Enam Medical College & Hospital
- Logo of Enam Medical College & Hospital
- Former names: Enam Clinic
- Type: Private medical school
- Established: 2003
- Academic affiliations: University of Dhaka
- Chairman: Md. Enamur Rahman
- Principal: Md. Motahar Hossain Bhuiyan
- Location: 9/3, Parboti Nagar, Thana Road, Savar, Dhaka, Bangladesh 23°50′16″N 90°15′10″E﻿ / ﻿23.8377°N 90.2528°E
- Campus: Urban;
- Language: English
- Website: emcbd.info

= Enam Medical College and Hospital =

Private medical school in Bangladesh

Enam Medical College & Hospital (EMCH) (এনাম মেডিকেল কলেজ ও হাসপাতাল) is a private medical school in Bangladesh, established in 2003. It is located in Savar, Dhaka. It is affiliated with University of Dhaka as a constituent college.

==History==
Enam clinic was established in 1989 by Md Enamur Rahman. It was established as a medical college and renamed to Enam Medical College and Hospital in 2003 in Savar, Dhaka District, Bangladesh. 1,700 garment workers from the 2013 Rana Plaza collapse in Savar were treated in Enam Medical College.

==Academics==
The college offers a five-year course of study, approved by the Bangladesh Medical and Dental Council (BMDC), leading to a Bachelor of Medicine, Bachelor of Surgery (MBBS) degree from Dhaka University. After passing the final professional examination, there is a compulsory one-year internship. The internship is a prerequisite for obtaining registration from the BMDC to practice medicine. The academic calendar runs from January through December. In October 2014, the Ministry of Health and Family Welfare capped admission and tuition fees at private medical colleges at 1,990,000 Bangladeshi taka (US$25,750 as of 2014) total for their five-year courses.

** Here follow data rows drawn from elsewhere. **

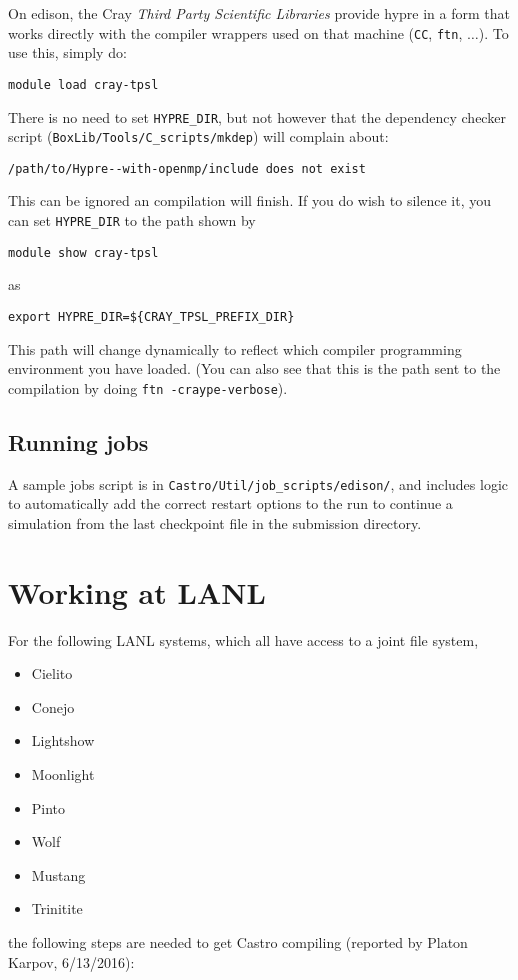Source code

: On edison, the Cray {\em Third Party Scientific Libraries} provide
{\sf hypre} in a form that works directly with the compiler wrappers
used on that machine ({\tt CC}, {\tt ftn}, $\ldots$).  To use this,
simply do:
\begin{verbatim}
module load cray-tpsl
\end{verbatim}
There is no need to set {\tt HYPRE\_DIR}, but not however that the 
dependency checker script ({\tt BoxLib/Tools/C\_scripts/mkdep}) will
complain about:
\begin{verbatim}
/path/to/Hypre--with-openmp/include does not exist
\end{verbatim}
This can be ignored an compilation will finish.  If you do wish to 
silence it, you can set {\tt HYPRE\_DIR} to the path shown by
\begin{verbatim}
module show cray-tpsl
\end{verbatim}
as
\begin{verbatim}
export HYPRE_DIR=${CRAY_TPSL_PREFIX_DIR}
\end{verbatim}
This path will change dynamically to reflect which compiler programming
environment you have loaded.  (You can also see that this is the path
sent to the compilation by doing {\tt ftn -craype-verbose}).


\subsection{Running jobs}

A sample jobs script is in {\tt Castro/Util/job\_scripts/edison/}, and 
includes logic to automatically add the correct restart options to the 
run to continue a simulation from the last checkpoint file in the 
submission directory.


\section{Working at LANL}

For the following LANL systems, which all have access to a joint file system,
\begin{itemize}
  \item Cielito
  \item Conejo
  \item Lightshow
  \item Moonlight
  \item Pinto
  \item Wolf
  \item Mustang
  \item Trinitite
\end{itemize}
the following steps are needed to get Castro compiling (reported by Platon Karpov, 6/13/2016):

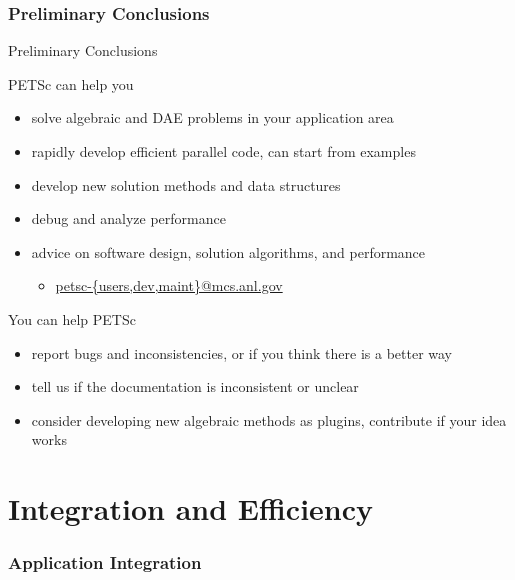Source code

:\documentclass{beamer}
\begin{document}
\section*{Preliminary Conclusions}
\begin{frame}{Preliminary Conclusions}
  \begin{block}{PETSc can help you}
    \begin{itemize}
    \item solve algebraic and DAE problems in your application area
    \item rapidly develop efficient parallel code, can start from examples
    \item develop new solution methods and data structures
    \item debug and analyze performance
    \item advice on software design, solution algorithms, and performance
      \begin{itemize}
      \item \url{petsc-{users,dev,maint}@mcs.anl.gov}
      \end{itemize}
    \end{itemize}
  \end{block}
  \begin{block}{You can help PETSc}
    \begin{itemize}
    \item report bugs and inconsistencies, or if you think there is a better way
    \item tell us if the documentation is inconsistent or unclear
    \item consider developing new algebraic methods as plugins, contribute if your idea works
    \end{itemize}
  \end{block}
\end{frame}


\part{Integration and Efficiency}
\section{Application Integration}







\end{document}
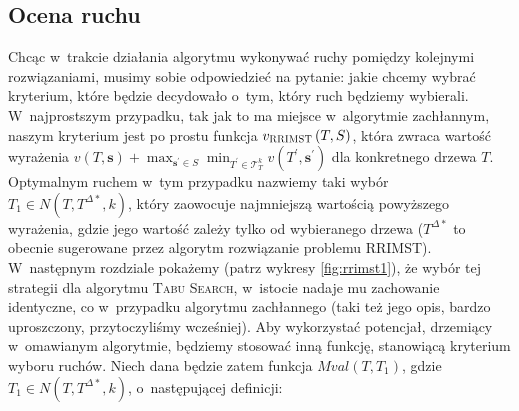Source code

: \subsection{Ocena ruchu}

Chcąc w~trakcie działania algorytmu wykonywać ruchy pomiędzy kolejnymi rozwiązaniami, musimy sobie odpowiedzieć na pytanie: jakie chcemy wybrać kryterium, które będzie decydowało o~tym, który ruch będziemy wybierali. W~najprostszym przypadku, tak jak to ma miejsce w~algorytmie zachłannym, naszym kryterium jest po prostu funkcja $v_{\textsc{RRIMST}} \left( T, S \right)$, która zwraca wartość wyrażenia $v \left( T, \textbf{s} \right) + \max_{\textbf{s}^{\prime} \in S} \min_{T^{\prime} \in \mathcal{T}^{k}_{T}} v \left( T^{\prime}, \textbf{s}^{\prime} \right)$ dla konkretnego drzewa $T$. Optymalnym ruchem w~tym przypadku nazwiemy taki wybór $T_{1} \in N \left( T, T^{\Delta\ast}, k \right)$, który zaowocuje najmniejszą wartością powyższego wyrażenia, gdzie jego wartość zależy tylko od wybieranego drzewa ($T^{\Delta\ast}$ to obecnie sugerowane przez algorytm rozwiązanie problemu \textsc{RRIMST}). W~następnym rozdziale pokażemy (patrz wykresy \ref{fig:rrimst1}), że wybór tej strategii dla algorytmu \textsc{Tabu Search}, w~istocie nadaje mu zachowanie identyczne, co w~przypadku algorytmu zachłannego (taki też jego opis, bardzo uproszczony, przytoczyliśmy wcześniej). Aby wykorzystać potencjał, drzemiący w~omawianym algorytmie, będziemy stosować inną funkcję, stanowiącą kryterium wyboru ruchów. Niech dana będzie zatem funkcja $Mval \left( T, T_{1} \right)$, gdzie $T_{1} \in N \left( T, T^{\Delta\ast}, k \right)$, o~następującej definicji:

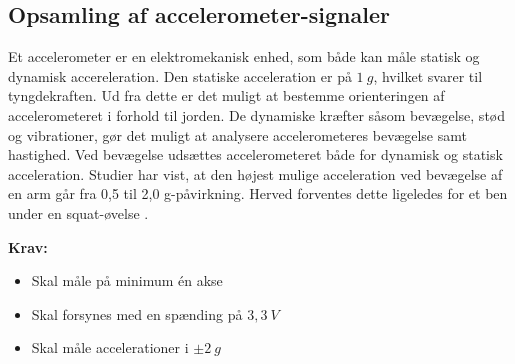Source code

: \subsection{Opsamling af accelerometer-signaler}
Et accelerometer er en elektromekanisk enhed, som både kan måle statisk og dynamisk accereleration. Den statiske acceleration er på $1~g$, hvilket svarer til tyngdekraften. Ud fra dette er det muligt at bestemme orienteringen af accelerometeret i forhold til jorden. De dynamiske kræfter såsom bevægelse, stød og vibrationer, gør det muligt at analysere accelerometeres bevægelse samt hastighed. Ved bevægelse udsættes accelerometeret både for dynamisk og statisk acceleration. Studier har vist, at den højest mulige acceleration ved bevægelse af en arm går fra 0,5 til 2,0 g-påvirkning. Herved forventes dette ligeledes for et ben under en squat-øvelse \citep{bernmarka2002}. 

\vspace{3mm}

\textbf{Krav:}
\begin{itemize}
\item Skal måle på minimum én akse
\item Skal forsynes med en spænding på $3,3~V$
\item Skal måle accelerationer i $\pm2~g$
\end{itemize}
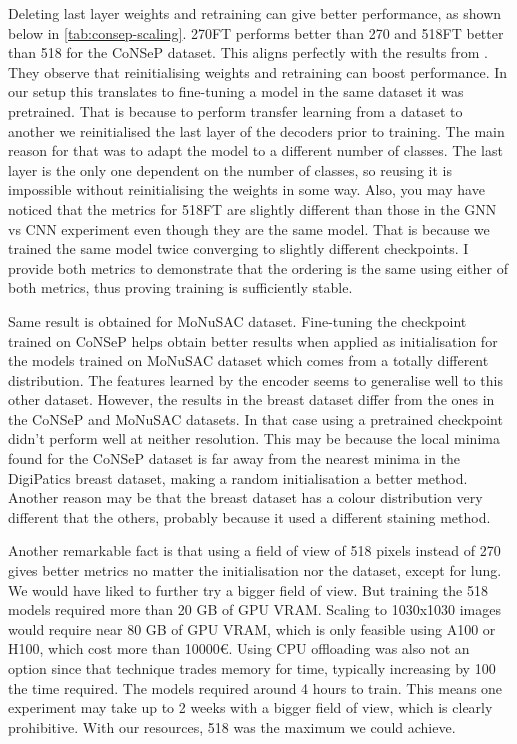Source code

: Deleting last layer weights and retraining can give better performance, as shown below in \autoref{tab:consep-scaling}. 270FT performs better than 270 and 518FT better than 518 for the CoNSeP dataset. This aligns perfectly with the results from \cite{zhou2022fortuitous}. They observe that reinitialising weights and retraining can boost performance. In our setup this translates to fine-tuning a model in the same dataset it was pretrained. That is because to perform transfer learning from a dataset to another we reinitialised the last layer of the decoders prior to training. The main reason for that was to adapt the model to a different number of classes. The last layer is the only one dependent on the number of classes, so reusing it is impossible without reinitialising the weights in some way. Also, you may have noticed that the metrics for 518FT are slightly different than those in the GNN vs CNN experiment even though they are the same model. That is because we trained the same model twice converging to slightly different checkpoints. I provide both metrics to demonstrate that the ordering is the same using either of both metrics, thus proving training is sufficiently stable.

Same result is obtained for MoNuSAC dataset. Fine-tuning the checkpoint trained on CoNSeP helps obtain better results when applied as initialisation for the models trained on MoNuSAC dataset which comes from a totally different distribution. The features learned by the encoder seems to generalise well to this other dataset. However, the results in the breast dataset differ from the ones in the CoNSeP and MoNuSAC datasets. In that case using a pretrained checkpoint didn't perform well at neither resolution. This may be because the local minima found for the CoNSeP dataset is far away from the nearest minima in the DigiPatics breast dataset, making a random initialisation a better method. Another reason may be that the breast dataset has a colour distribution very different that the others, probably because it used a different staining method.

Another remarkable fact is that using a field of view of 518 pixels instead of 270 gives better metrics no matter the initialisation nor the dataset, except for lung. We would have liked to further try a bigger field of view. But training the 518 models required more than 20 GB of GPU VRAM. Scaling to 1030x1030 images would require near 80 GB of GPU VRAM, which is only feasible using A100 or H100, which cost more than 10000€. Using CPU offloading was also not an option since that technique trades memory for time, typically increasing by 100 the time required. The models required around 4 hours to train. This means one experiment may take up to 2 weeks with a bigger field of view, which is clearly prohibitive. With our resources, 518 was the maximum we could achieve.

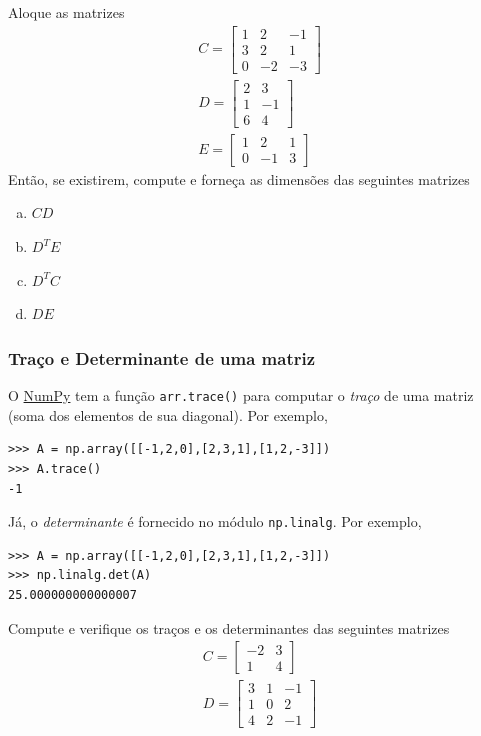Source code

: \documentclass[12pt]{article}
\begin{document}
\begin{exr}
  Aloque as matrizes
  \begin{gather}
    C =
    \begin{bmatrix}
      1 & 2 & -1 \\
      3 & 2 & 1 \\
      0 & -2 & -3
    \end{bmatrix}\\
    D =
    \begin{bmatrix}
      2 & 3 \\
      1 & -1 \\
      6 & 4
    \end{bmatrix}\\
    E =
    \begin{bmatrix}
      1 & 2 & 1 \\
      0 & -1 & 3
    \end{bmatrix}
  \end{gather}
  Então, se existirem, compute e forneça as dimensões das seguintes matrizes
  \begin{enumerate}[a)]
  \item $CD$
  \item $D^TE$
  \item $D^TC$
  \item $DE$
  \end{enumerate}
\end{exr}

\subsubsection{Traço e Determinante de uma matriz}

O \href{https://numpy.org/}{NumPy} tem a função \lstinline+arr.trace()+ para computar o \emph{traço} de uma matriz (soma dos elementos de sua diagonal). Por exemplo,
\begin{lstlisting}
>>> A = np.array([[-1,2,0],[2,3,1],[1,2,-3]])
>>> A.trace()
-1
\end{lstlisting}
Já, o \emph{determinante} é fornecido no módulo \lstinline+np.linalg+. Por exemplo,
\begin{lstlisting}
>>> A = np.array([[-1,2,0],[2,3,1],[1,2,-3]])
>>> np.linalg.det(A)
25.000000000000007
\end{lstlisting}

\begin{exr}
  Compute e verifique os traços e os determinantes das seguintes matrizes
  \begin{gather}
    C =
    \begin{bmatrix}
      -2 & 3 \\
      1 & 4
    \end{bmatrix}\\
    D =
    \begin{bmatrix}
      3 & 1 & -1 \\
      1 & 0 & 2 \\
      4 & 2 & -1
    \end{bmatrix}
  \end{gather}
\end{exr}
\end{document}
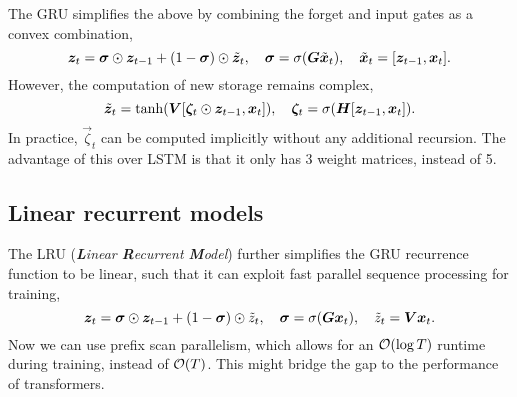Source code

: The GRU simplifies the above by combining the forget and input gates as a convex combination, \[
    \vec{z}_t = \vec{\sigma} \odot \vec{z}_{t-1} + (1 - \vec{\sigma}) \odot \tilde{\vec{z}}_t, \quad \vec{\sigma} = \sigma \lft( \mat{G} \tilde{\vec{x}}_t \rgt), \quad \tilde{\vec{x}}_t = \lft[ \vec{z}_{t-1}, \vec{x}_t \rgt].
\]
However, the computation of new storage remains complex, \[
    \tilde{\vec{z}}_t = \tanh \lft( \mat{V} \lft[ \vec{\zeta}_t \odot \vec{z}_{t-1}, \vec{x}_t \rgt] \rgt), \quad \vec{\zeta}_t = \sigma \lft( \mat{H} \lft[ \vec{z}_{t-1}, \vec{x}_t \rgt] \rgt).
\]
In practice, $\vec{\zeta}_t$ can be computed implicitly without any additional recursion. The
advantage of this over LSTM is that it only has 3 weight matrices, instead of 5.

\subsection{Linear recurrent models}

The LRU (\textit{\textbf{L}inear \textbf{R}ecurrent \textbf{M}odel}) \citep{feng2024were} further
simplifies the GRU recurrence function to be linear, such that it can exploit fast parallel
sequence processing for training, \[
    \vec{z}_t = \vec{\sigma} \odot \vec{z}_{t-1} + (1-\vec{\sigma}) \odot \tilde{z}_t, \quad \vec{\sigma} = \sigma \lft( \mat{G} \vec{x}_t \rgt), \quad \tilde{z}_t = \mat{V} \vec{x}_t.
\]
Now we can use prefix scan parallelism, which allows for an $\bigo{\log T}$ runtime during
training, instead of $\bigo{T}$. This might bridge the gap to the performance of
transformers.

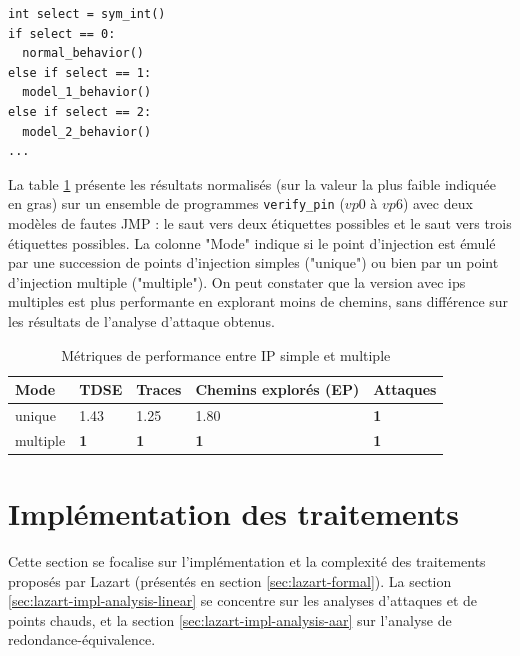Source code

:                 \begin{minipage}{0.93\linewidth}
\begin{lstlisting}    
int select = sym_int()
if select == 0:
  normal_behavior()
else if select == 1:
  model_1_behavior()
else if select == 2:
  model_2_behavior()
...                \end{lstlisting}    
                \end{minipage}         

                La table \ref{tbl:multi-ip} présente les résultats normalisés (sur la valeur la plus faible indiquée en gras) sur un ensemble de programmes \texttt{verify\_pin} ($vp0$ à $vp6$) avec deux modèles de fautes \gls{JMP} : le saut vers deux étiquettes possibles et le saut vers trois étiquettes possibles.
                La colonne "Mode" indique si le point d'injection est émulé par une succession de points d'injection simples ("unique") ou bien par un point d'injection multiple ("multiple"). 
                On peut constater que la version avec \gls{ip}s multiples est plus performante en explorant moins de chemins, sans différence sur les résultats de l'analyse d'attaque obtenus.
                
            \begin{table}[h]
            \centering
\begin{tabular}{l||l|l|l|l}
Mode & TDSE & Traces & Chemins explorés (EP) & Attaques \\
\hline
\hline
unique & 1.43 & 1.25 & 1.80 & \textbf{1} \\
\hline
multiple & \textbf{1} & \textbf{1} & \textbf{1} & \textbf{1}
\end{tabular}
            \caption{Métriques de performance entre IP simple et multiple}
            \label{tbl:multi-ip}
\end{table}
        
 	\section{Implémentation des traitements}
 	\label{sec:lazart-impl-analysis}
 	
 	    Cette section se focalise sur l'implémentation et la complexité des traitements proposés par Lazart (présentés en section \ref{sec:lazart-formal}).
 	    La section \ref{sec:lazart-impl-analysis-linear} se concentre sur les analyses d'attaques et de points chauds, et 
 	    la section \ref{sec:lazart-impl-analysis-aar} sur l'analyse de redondance-équivalence.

Admission for Bangladeshis to the MBBS programme at all medical colleges in Bangladesh (government and private) is conducted centrally by the Directorate General of Health Services (DGHS). It administers a written multiple choice question exam simultaneously throughout the country. Candidates are admitted based primarily on their score on this test, although grades at Secondary School Certificate (SSC) and Higher Secondary School Certificate (HSC) level also play a part. 50% of seats are reserved for foreign students. Admission for foreign students is based on their SSC and HSC grades. As of July 2014, the college is allowed to admit 100 students annually.